The witty and fast-moving clip reel reminded me that I haven’t seen everything. And, of course, the way I’d like to see what I’ve missed, and re-see what I’ve seen, is just like this: beautifully projected on a huge screen. (Note: one plus of the digital revolution is that clip reels are now things of beauty indeed, crisp and bright and seductive. Farewell to the shabby prints of yesteryear. But one negative of the short-attention-span crowd: faster is not necessarily better.)

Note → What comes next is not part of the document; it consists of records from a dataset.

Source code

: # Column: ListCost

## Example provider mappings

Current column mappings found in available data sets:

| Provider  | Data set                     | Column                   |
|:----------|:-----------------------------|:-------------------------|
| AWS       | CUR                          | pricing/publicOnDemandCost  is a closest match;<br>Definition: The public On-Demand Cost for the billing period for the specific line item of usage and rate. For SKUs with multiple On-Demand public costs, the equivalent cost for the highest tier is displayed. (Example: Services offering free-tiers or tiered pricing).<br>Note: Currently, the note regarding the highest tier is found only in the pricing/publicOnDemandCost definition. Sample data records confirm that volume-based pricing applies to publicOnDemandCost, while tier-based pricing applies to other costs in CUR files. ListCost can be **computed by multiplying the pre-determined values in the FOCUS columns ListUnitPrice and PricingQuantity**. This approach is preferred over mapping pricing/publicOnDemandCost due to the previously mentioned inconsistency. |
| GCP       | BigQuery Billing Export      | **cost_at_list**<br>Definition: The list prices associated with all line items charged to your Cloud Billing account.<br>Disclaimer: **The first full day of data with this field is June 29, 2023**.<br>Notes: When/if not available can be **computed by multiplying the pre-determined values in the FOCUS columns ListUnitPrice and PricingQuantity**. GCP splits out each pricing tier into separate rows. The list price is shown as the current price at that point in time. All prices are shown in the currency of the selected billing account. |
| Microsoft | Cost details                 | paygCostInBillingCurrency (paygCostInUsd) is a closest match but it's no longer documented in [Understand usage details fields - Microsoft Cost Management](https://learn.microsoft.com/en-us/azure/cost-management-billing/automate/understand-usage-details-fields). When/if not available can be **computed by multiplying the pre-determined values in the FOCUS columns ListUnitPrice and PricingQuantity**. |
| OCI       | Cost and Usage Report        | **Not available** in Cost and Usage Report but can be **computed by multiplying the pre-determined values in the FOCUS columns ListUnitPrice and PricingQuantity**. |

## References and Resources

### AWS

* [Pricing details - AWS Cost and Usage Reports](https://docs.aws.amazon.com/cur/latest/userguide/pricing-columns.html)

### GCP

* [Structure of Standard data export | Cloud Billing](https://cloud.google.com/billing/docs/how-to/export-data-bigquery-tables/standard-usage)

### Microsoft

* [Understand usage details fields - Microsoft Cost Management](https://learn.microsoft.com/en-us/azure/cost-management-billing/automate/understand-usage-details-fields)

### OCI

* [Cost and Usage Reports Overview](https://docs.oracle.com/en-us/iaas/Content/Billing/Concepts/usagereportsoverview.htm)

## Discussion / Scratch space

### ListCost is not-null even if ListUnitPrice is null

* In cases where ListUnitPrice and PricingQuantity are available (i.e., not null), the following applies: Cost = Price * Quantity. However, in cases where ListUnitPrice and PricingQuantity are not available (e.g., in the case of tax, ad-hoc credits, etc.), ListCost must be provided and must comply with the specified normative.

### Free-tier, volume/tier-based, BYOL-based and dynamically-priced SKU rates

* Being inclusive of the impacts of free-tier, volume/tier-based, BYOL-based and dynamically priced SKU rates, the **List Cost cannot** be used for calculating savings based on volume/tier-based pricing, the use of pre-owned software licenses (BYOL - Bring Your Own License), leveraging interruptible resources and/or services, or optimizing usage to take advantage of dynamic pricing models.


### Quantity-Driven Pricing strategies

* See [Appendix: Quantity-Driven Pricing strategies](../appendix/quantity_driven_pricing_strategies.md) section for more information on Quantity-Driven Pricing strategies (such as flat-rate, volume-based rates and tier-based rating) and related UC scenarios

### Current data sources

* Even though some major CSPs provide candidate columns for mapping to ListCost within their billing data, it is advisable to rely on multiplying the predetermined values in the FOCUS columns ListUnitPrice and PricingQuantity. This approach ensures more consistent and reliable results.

Noah Cowan, executive director of the San Francisco Film Society, made a superb interlocutor, given his history as programmer of the Toronto International Film Festival’s revered and influential Midnight Madness program. He reminded us that del Toro is one of the great imaginative thinkers of cinema, as well as being able to scare the crap out of you. Del Toro arrived to tumultuous applause (the theater seemed close to levitating), and lowered his alarming, Wellesian bulk (like later-day Welles, he’s dressed all in black) into a vast leather armchair.
He told us that he remembers seeing monsters in his crib — “I saw my first corpse, like a good Mexican, at age four: a guy without a head at the side of the road” — and he finds monsters endearing. His house in Los Angeles, which has secret rooms and passages, is “devoted to the history of crap” — it sounds like Forrest Ackerman’s (the publisher of Famous Monsters) famed Ackermansion. “I’m like the least focussed ten-year-old you know.” But he said his influences came not from films, but painters, illustrators, and comic book artists.
Another great influence was the 1998 kidnapping of his father, which lasted 72 days — unimaginable for most of us, but a part of life for many wealthy or influential Mexicans. Del Toro says that, with the exception of “Blade II,” he’s only made movies that wouldn’t have been made without him. It seems that Mimic, his second feature, made for the Weinsteins, and not the movie he hoped to make, is still a sore point with him. But Pedro Almodovar, who produced “The Devil’s Backbone,” “taught me everything I know about producing,” and “I’ve done it — I’ve paid it forward.”
When asked if he “lifts anything” from other movies, he says “Not anymore!…for me, it starts with the image…in ‘Pacific Rim,’ it was the little girl with red shoes.” He cites the “awful horrible fucking images” (del Toro is nothing if not profane, delighting the fanboys) of Bosch and Goya. “It’s almost like puking, and then you organize what comes out. It has to come from inside! All the movies I’ve done are for me.” And now, like the Jimmy Durante song that goes “Did you ever have the feeling that you wanted to go, and then you have the feeling that you wanted to stay?,” I have to leave before the special reel of del Toro’s upcoming “Crimson Peak,” and the screening of “The Devil’s Backbone,” in order to rush across town and catch the only Festival showing of another unique auteur’s work: Guy Maddin’s “The Forbidden Room.”
And that night they both haunt my dreams.